WORK TO COMPLETE: Would you output the entries below only from the line containing "- **Entorno de" through the line containing "- **Presentación dinámica", exactly as they stand and with both ends included?
------ RECORDS PROVIDED ------
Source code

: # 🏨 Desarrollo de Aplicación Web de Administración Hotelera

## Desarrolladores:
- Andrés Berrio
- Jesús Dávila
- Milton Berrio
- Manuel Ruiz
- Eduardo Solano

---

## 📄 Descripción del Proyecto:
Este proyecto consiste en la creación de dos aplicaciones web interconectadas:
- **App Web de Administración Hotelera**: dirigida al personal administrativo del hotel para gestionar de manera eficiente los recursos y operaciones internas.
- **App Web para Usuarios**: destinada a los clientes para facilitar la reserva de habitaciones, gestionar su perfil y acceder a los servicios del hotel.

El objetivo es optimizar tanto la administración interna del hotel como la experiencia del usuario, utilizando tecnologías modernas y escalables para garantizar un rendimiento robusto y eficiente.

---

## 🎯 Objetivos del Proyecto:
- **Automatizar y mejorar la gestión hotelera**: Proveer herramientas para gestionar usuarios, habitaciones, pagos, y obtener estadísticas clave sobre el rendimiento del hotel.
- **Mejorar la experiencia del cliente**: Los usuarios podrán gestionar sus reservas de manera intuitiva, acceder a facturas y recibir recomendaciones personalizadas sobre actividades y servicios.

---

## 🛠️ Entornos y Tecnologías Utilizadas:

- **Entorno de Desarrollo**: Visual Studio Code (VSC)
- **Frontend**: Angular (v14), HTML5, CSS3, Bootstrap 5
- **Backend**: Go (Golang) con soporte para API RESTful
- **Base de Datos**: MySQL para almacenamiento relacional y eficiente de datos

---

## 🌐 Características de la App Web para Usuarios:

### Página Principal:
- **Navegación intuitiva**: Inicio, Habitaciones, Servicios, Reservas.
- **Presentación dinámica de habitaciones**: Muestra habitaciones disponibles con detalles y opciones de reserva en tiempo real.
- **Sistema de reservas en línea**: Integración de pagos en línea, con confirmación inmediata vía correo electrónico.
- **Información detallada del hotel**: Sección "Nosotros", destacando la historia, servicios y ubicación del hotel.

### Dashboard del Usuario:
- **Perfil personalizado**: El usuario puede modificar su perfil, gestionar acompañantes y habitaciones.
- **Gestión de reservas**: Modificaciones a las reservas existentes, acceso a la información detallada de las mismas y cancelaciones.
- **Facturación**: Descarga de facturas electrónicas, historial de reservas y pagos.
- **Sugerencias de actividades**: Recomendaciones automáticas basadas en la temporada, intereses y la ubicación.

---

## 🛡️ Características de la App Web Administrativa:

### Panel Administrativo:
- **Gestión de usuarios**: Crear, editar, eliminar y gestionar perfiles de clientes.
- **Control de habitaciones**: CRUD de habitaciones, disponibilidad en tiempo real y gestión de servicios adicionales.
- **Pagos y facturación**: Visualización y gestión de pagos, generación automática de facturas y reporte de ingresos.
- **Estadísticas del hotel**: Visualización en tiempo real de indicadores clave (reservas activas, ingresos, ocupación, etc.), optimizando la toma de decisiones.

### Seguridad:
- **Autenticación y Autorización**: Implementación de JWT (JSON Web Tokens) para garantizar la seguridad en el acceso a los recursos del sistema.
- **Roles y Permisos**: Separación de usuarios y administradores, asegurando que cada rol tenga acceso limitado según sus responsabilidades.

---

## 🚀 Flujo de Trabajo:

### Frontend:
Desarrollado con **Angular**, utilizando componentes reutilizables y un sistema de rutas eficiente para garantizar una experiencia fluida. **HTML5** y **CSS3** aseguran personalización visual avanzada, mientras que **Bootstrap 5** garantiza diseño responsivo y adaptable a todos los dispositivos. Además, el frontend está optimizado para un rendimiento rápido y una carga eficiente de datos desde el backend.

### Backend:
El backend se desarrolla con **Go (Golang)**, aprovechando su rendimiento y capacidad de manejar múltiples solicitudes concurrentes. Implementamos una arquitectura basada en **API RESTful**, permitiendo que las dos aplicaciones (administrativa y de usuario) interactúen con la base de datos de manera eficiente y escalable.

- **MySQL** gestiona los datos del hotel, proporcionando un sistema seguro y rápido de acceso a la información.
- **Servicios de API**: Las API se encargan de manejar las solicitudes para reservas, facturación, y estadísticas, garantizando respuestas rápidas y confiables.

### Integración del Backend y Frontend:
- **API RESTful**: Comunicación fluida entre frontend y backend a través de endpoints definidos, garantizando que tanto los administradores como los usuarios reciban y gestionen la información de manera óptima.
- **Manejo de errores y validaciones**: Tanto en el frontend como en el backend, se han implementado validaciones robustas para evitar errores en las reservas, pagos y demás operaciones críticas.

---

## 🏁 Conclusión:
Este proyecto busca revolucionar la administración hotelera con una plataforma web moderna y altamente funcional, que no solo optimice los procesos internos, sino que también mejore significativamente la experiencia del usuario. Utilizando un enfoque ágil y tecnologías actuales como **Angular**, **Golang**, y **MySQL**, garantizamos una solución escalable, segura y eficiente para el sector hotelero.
------
------ RECORDS PROVIDED ------
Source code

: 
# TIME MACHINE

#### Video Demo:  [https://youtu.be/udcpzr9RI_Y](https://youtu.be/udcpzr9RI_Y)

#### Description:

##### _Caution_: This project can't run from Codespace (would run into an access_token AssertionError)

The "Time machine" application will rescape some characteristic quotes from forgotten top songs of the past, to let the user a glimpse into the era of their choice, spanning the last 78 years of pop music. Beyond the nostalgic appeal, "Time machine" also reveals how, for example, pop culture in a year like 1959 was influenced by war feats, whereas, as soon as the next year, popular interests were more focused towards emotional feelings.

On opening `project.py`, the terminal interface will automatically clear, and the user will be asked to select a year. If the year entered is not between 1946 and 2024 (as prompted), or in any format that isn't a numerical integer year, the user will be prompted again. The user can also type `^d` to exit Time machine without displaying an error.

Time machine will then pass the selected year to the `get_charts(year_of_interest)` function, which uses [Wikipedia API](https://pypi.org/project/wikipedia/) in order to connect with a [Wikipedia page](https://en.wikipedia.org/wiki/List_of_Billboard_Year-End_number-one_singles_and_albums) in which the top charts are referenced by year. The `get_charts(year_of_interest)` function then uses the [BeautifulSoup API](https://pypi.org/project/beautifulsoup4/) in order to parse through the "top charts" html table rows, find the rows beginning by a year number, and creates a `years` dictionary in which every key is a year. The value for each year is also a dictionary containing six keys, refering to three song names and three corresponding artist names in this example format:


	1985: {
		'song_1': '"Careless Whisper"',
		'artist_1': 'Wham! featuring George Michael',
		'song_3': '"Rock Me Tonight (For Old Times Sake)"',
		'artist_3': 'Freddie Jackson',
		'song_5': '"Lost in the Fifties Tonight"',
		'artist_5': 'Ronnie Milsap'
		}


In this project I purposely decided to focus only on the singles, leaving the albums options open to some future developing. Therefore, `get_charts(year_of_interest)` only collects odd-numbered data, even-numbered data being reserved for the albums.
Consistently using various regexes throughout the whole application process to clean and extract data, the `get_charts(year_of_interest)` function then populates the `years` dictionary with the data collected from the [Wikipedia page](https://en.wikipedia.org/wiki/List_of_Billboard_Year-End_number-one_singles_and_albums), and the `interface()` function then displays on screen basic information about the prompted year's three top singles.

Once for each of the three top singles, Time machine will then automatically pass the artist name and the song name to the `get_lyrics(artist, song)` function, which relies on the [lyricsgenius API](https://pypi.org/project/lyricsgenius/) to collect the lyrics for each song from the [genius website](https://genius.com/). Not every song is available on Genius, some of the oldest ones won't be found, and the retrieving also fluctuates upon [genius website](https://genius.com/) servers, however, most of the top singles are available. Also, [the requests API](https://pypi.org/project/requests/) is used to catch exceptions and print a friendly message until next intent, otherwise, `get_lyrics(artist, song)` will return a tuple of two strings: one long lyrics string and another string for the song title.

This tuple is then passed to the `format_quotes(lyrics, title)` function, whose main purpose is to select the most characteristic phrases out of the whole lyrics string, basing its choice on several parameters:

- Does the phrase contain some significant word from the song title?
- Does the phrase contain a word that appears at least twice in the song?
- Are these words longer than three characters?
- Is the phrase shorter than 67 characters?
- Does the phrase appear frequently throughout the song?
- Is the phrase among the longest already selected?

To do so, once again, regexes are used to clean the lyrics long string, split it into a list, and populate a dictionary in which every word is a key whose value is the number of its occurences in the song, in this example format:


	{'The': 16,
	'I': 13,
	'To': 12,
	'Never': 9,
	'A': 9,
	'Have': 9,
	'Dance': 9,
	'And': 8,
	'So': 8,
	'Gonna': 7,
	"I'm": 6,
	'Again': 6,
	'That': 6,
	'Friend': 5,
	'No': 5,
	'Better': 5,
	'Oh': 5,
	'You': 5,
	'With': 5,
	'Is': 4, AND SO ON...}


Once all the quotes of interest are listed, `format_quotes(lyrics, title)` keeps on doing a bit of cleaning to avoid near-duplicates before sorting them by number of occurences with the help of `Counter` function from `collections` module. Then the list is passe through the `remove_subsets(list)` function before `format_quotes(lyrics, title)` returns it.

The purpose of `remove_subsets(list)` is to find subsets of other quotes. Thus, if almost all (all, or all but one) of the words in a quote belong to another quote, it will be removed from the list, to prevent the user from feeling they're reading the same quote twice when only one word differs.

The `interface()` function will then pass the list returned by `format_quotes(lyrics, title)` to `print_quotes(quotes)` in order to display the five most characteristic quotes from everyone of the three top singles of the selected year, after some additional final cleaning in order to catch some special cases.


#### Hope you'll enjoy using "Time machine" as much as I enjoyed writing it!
------
WORKED SOLUTION:
- **Entorno de Desarrollo**: Visual Studio Code (VSC)
- **Frontend**: Angular (v14), HTML5, CSS3, Bootstrap 5
- **Backend**: Go (Golang) con soporte para API RESTful
- **Base de Datos**: MySQL para almacenamiento relacional y eficiente de datos

---

## 🌐 Características de la App Web para Usuarios:

### Página Principal:
- **Navegación intuitiva**: Inicio, Habitaciones, Servicios, Reservas.
- **Presentación dinámica de habitaciones**: Muestra habitaciones disponibles con detalles y opciones de reserva en tiempo real.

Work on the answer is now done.